» **Work to be completed**:
Every record must be copied exactly, except that pictures are dropped.

» **Records for the exercise**:
◇ ◇ ◇ ◇ ◇ ◇ ◇
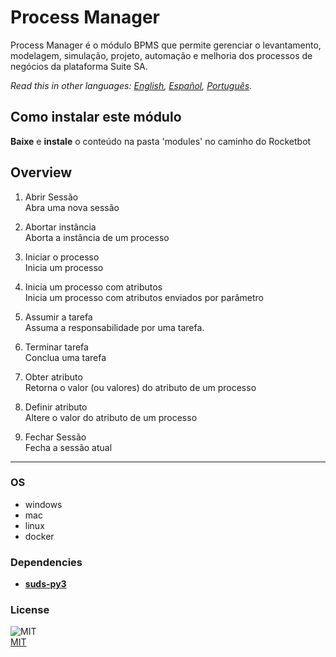 # Process Manager
  
Process Manager é o módulo BPMS que permite gerenciar o levantamento, modelagem, simulação, projeto, automação e melhoria dos processos de negócios da plataforma Suite SA.  

*Read this in other languages: [English](README.md), [Español](README.es.md), [Português](README.pr.md).*

## Como instalar este módulo
  
__Baixe__ e __instale__ o conteúdo na pasta 'modules' no caminho do Rocketbot  



## Overview


1. Abrir Sessão  
Abra uma nova sessão

2. Abortar instância  
Aborta a instância de um processo

3. Iniciar o processo  
Inicia um processo

4. Inicia um processo com atributos  
Inicia um processo com atributos enviados por parâmetro

5. Assumir a tarefa  
Assuma a responsabilidade por uma tarefa.

6. Terminar tarefa  
Conclua uma tarefa

7. Obter atributo  
Retorna o valor (ou valores) do atributo de um processo

8. Definir atributo  
Altere o valor do atributo de um processo

9. Fechar Sessão  
Fecha a sessão atual  




----
### OS

- windows
- mac
- linux
- docker

### Dependencies
- [**suds-py3**](https://pypi.org/project/suds-py3/)
### License
  
![MIT](https://camo.githubusercontent.com/107590fac8cbd65071396bb4d04040f76cde5bde/687474703a2f2f696d672e736869656c64732e696f2f3a6c6963656e73652d6d69742d626c75652e7376673f7374796c653d666c61742d737175617265)  
[MIT](http://opensource.org/licenses/mit-license.ph)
◇ ◇ ◇ ◇ ◇ ◇ ◇
» **Response to the exercise**:
 # Process Manager
  
Process Manager é o módulo BPMS que permite gerenciar o levantamento, modelagem, simulação, projeto, automação e melhoria dos processos de negócios da plataforma Suite SA.  

*Read this in other languages: [English](README.md), [Español](README.es.md), [Português](README.pr.md).*

## Como instalar este módulo
  
__Baixe__ e __instale__ o conteúdo na pasta 'modules' no caminho do Rocketbot  



## Overview


1. Abrir Sessão  
Abra uma nova sessão

2. Abortar instância  
Aborta a instância de um processo

3. Iniciar o processo  
Inicia um processo

4. Inicia um processo com atributos  
Inicia um processo com atributos enviados por parâmetro

5. Assumir a tarefa  
Assuma a responsabilidade por uma tarefa.

6. Terminar tarefa  
Conclua uma tarefa

7. Obter atributo  
Retorna o valor (ou valores) do atributo de um processo

8. Definir atributo  
Altere o valor do atributo de um processo

9. Fechar Sessão  
Fecha a sessão atual  




----
### OS

- windows
- mac
- linux
- docker

### Dependencies
- [**suds-py3**](https://pypi.org/project/suds-py3/)
### License
  
![MIT](https://camo.githubusercontent.com/107590fac8cbd65071396bb4d04040f76cde5bde/687474703a2f2f696d672e736869656c64732e696f2f3a6c6963656e73652d6d69742d626c75652e7376673f7374796c653d666c61742d737175617265)  
[MIT](http://opensource.org/licenses/mit-license.ph)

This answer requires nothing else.